Sunday, March 22, 2020


As medical issues have become more salient, I've seen a lot more of one of the most dangerous equivocations, the conflation of 'triage' in the loose sense of 'a system for allocating medical treatment' and 'triage' in the strict and proper sense of 'the system of allocating medical treatment wholly on the basis of present medical need'. The latter is a normative and justificatory concept; if something is triage in this sense, it is justified by actually identified necessity, and there is no need for any further justification beyond that. That was the whole point when Larrey started the triage revolution. No longer would medical decisions be made on the basis of evaluating patient's lives or value to society; the one consideration became, "Can this person in need be healed, and what's required to do it?" No longer would some be given special preference over others; the one consideration became, "Does this person need help more urgently than that one?" Faced with a footsoldier and a general, if the general's condition could wait and the footsoldier's couldn't, the footsoldier got the preference, simply because of that. Let politicians play politics with people's lives, weighing them and prioritizing them according to abstract schemes of preferability; the doctors did medicine. There was a rectification of names and everyone benefited.

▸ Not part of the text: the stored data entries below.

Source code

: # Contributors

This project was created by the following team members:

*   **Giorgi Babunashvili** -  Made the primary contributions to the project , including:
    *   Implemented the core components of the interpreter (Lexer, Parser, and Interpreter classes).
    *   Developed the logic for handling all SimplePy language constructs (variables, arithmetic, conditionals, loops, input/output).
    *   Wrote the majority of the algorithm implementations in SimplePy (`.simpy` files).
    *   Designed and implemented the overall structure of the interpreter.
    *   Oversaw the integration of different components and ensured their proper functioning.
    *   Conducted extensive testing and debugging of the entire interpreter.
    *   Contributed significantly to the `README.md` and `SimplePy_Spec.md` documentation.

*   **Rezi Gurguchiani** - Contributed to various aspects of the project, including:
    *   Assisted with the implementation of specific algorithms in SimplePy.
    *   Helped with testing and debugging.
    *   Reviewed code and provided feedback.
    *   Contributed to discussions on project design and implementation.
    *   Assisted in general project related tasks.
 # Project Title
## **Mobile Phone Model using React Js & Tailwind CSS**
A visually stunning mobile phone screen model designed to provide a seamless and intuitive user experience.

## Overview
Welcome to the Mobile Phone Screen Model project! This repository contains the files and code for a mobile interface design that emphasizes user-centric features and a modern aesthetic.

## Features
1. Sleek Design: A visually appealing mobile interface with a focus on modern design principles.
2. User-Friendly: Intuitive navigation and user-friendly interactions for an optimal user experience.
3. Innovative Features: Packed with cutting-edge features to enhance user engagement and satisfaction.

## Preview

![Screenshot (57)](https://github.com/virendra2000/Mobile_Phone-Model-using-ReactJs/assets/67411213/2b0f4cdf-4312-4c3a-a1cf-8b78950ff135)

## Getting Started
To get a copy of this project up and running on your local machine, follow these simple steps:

However, as is unfortunately common with ethical terms in the modern era, it is increasingly common for people advocating their own dubious approaches to allocating medical treatment to give those approaches cover by also calling them 'triage'. 'Triage' in this loose sense does not justify anything; but, of course, that's the sophistry of it -- by calling your scheme of distribution 'triage', even if it is entirely antithetical to triage itself, you can pretend that you require no further justification. You can pretend, as some Italian doctors recently have, that scarcity of resources means you can deny the elderly medicine that can heal them, medicine that they might need more than a younger person with a stronger immune system, because it's a 'triage situation'. It's as morally odious as claiming that it's OK for police to go into the bank with guns blazing because it's a 'hostage negotiation'. The situation may be an emergency, but the proposed solution is neither necessary nor even appropriate for that situation.

In any case, here are some comments I made in 2012 in response to some similar sophistry.


The entire point of triage is that only need is considered. Triage systems were originally developed in a military context when field doctors started giving medical treatment not on the basis of rank but on the basis of need, as determined by purely medical criteria. This is what genuine triage is: it is a system, operating under a scarcity of resources significant enough to require careful discrimination of who actually receives those resources (most clearly in emergency or disaster, but resources do not necessarily have to be anywhere near that scarce to become an issue), where distribution of those resources is done purely on the basis of actual medical need according to established principles that only consider medical issues. Remember, it has always been the case that doctors have had to make hard choices based on scarce resources. Actual triage systems only developed when the principles governing those choices were no longer official rank, social status, subjective assessment, or any other nonmedical criterion. We can call those other resource-management systems 'triage' in a loose sense, but they are radically different for moral purposes, and cannot all be lumped together as if the justification for one were justification for another. Just as genuine triage management cannot, by its nature, be indiscriminate in the use of medical resources, so it cannot, by its nature, take into account anything other than medical need. And precisely the reason why triage is an important ethical as well as medical concept is that it operates in conditions of necessity according to principles wholly geared to dealing with the necessity; it's the medical necessity, and the proportion of means to the end of dealing with that particular necessity, that justifies triage decisions.